Mark – I was being harsh! But for many of the general TV-watching public, all the effort that you and others put into yesterday, all that’s been said on these blog pages over the last weeks and all the hopes and fears of those of us that care about our wildlife had to be captured and expressed in the one or two minutes of that interview.
My impression was that to get any idea of what it was about, you had to ‘read between the lines’ of what the RSPB rep. actually said – and most people would not be able to do that.
Statements like:
‘It’s not all perfect…’
‘Some bird species… are actually missing’
‘We are also concerned with some other management practices…’
are so vague that, unless you already knew what lay behind them, you would learn nothing about what actually goes on and what the fuss is all about.
I just feel that your good work deserved better. I’ve supported the RSPB all my adult life, but they’re not always above criticism.

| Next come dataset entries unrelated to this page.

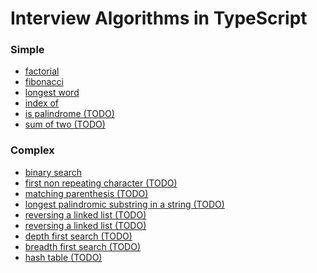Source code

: # Interview Algorithms in TypeScript

### Simple

* [factorial](algorithms/simple/factorial/factorial.ts)
* [fibonacci](algorithms/simple/fibonacci/fibonacci.ts)
* [longest word](algorithms/simple/longestWord/longestWord.ts)
* [index of](algorithms/simple/indexOf/indexOf.ts)
* [is palindrome (TODO)]()
* [sum of two (TODO)]()

### Complex

* [binary search](algorithms/complex/binarySearch/binarySearch.ts)
* [first non repeating character (TODO)]()
* [matching parenthesis (TODO)]()
* [longest palindromic substring in a string (TODO)]()
* [reversing a linked list (TODO)]()
* [reversing a linked list (TODO)]()
* [depth first search (TODO)]()
* [breadth first search (TODO)]()
* [hash table (TODO)]()

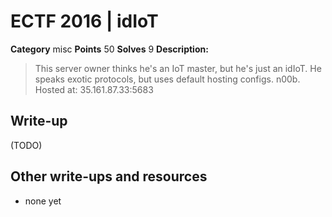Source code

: # ECTF 2016 | idIoT

**Category** misc
**Points** 50
**Solves** 9
**Description:**
> This server owner thinks he's an IoT master, but he's just an idIoT. He speaks exotic protocols, but uses default hosting configs. n00b. Hosted at: 35.161.87.33:5683

## Write-up

(TODO)

## Other write-ups and resources

* none yet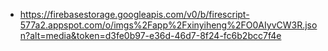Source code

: - https://firebasestorage.googleapis.com/v0/b/firescript-577a2.appspot.com/o/imgs%2Fapp%2Fxinyiheng%2FO0AIyvCW3R.json?alt=media&token=d3fe0b97-e36d-46d7-8f24-fc6b2bcc7f4e
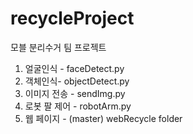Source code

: # recycleProject
모블 분리수거 팀 프로젝트

1. 얼굴인식 - 
faceDetect.py
2. 객체인식- 
objectDetect.py
3. 이미지 전송 - 
sendImg.py
4. 로봇 팔 제어 - 
robotArm.py
5. 웹 페이지 - 
(master) webRecycle folder

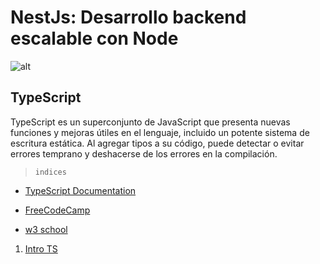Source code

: # NestJs: Desarrollo backend escalable con Node

![alt](https://mir-s3-cdn-cf.behance.net/project_modules/max_1200/8fcbf874182713.5c254609b1b19.png)


## TypeScript

TypeScript es un superconjunto de JavaScript que presenta nuevas funciones y mejoras útiles en el lenguaje, incluido un potente sistema de escritura estática. Al agregar tipos a su código, puede detectar o evitar errores temprano y deshacerse de los errores en la compilación.

> `indices` 

* [TypeScript Documentation](https://www.typescriptlang.org/docs/)

* [FreeCodeCamp](https://www.freecodecamp.org/news/learn-typescript-beginners-guide/)

* [w3 school](https://www.w3schools.com/typescript/)

1. [Intro TS](https://github.com/hgoo150925/nestJS-curso/tree/main/01-intro-typescript)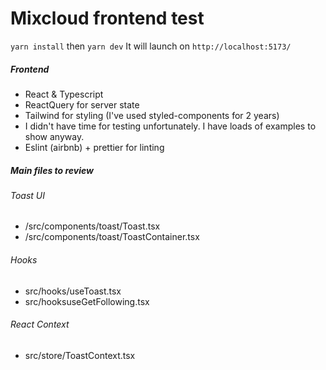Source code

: # Mixcloud frontend test

`yarn install`
then 
`yarn dev`
It will launch on `http://localhost:5173/`

##### Frontend
- React & Typescript
- ReactQuery for server state
- Tailwind for styling (I've used styled-components for 2 years)
- I didn't have time for testing unfortunately. I have loads of examples to show anyway.
- Eslint (airbnb) + prettier for linting

##### Main files to review
###### Toast UI
- /src/components/toast/Toast.tsx
- /src/components/toast/ToastContainer.tsx
###### Hooks
- src/hooks/useToast.tsx
- src/hooksuseGetFollowing.tsx
###### React Context
- src/store/ToastContext.tsx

Ben,you will find that the main fact there are very very few Hen Harriers in England is they are illegally killed on the Moors.
When a RSPB chap at approx 7.45 A M comes on TV I expect the first thing he says to point this out and not agree with the Moorland Association chap that they do a lot of good.
You will have to put up with me criticising RSPB when they make such pathetic responses just the same as when I am happy to praise them when in my opinion it is deserving,conveniently you have either ignored those comments or have not read them.
I am a member and was at Radipole and consider I have a right to voice my opinion,they have conveniently stopped me from voicing my opinion on their forum because quite honestly there contribution to Hen Harrier persecution when being continually asked to back the last two e-petitions before Marks has been absolutely zero.
The RSPB like to give criticism but they and many members cannot take some back
maybe if you go under the title of Ben A it would at least explain your sentiments.
What an inspirational speech from Chris Packham.
Got to agree with Alan and Dennis.
I could not believe it when the mouthpiece of the RSPB responded to the Moorland Association message with ‘It’s not all perfect’. Most viewers will have thought ‘Well you can’t expect perfection. Stop bleating on’.
Instead of trying to show how balanced their view is and how clever they are by commenting on biodiversity, waders, peat bogs etc we need people speaking a clear and solitary message – STOP KILLING LEGALLY PROTECTED SPECIES.
All of the other arguments are for another day.
I may pay my subscription to the RSPB but it does not mean they speak for me in all things. This is a case where they could have toed somebody else’s party line for once.
Terry – thanks for your comment, but please pay your sub. to the RSBP!
We need a strong RSPB more than ever at the moment, and the more members it has, the more influence it can exert.
However, it has got to up its game on this and several other issues.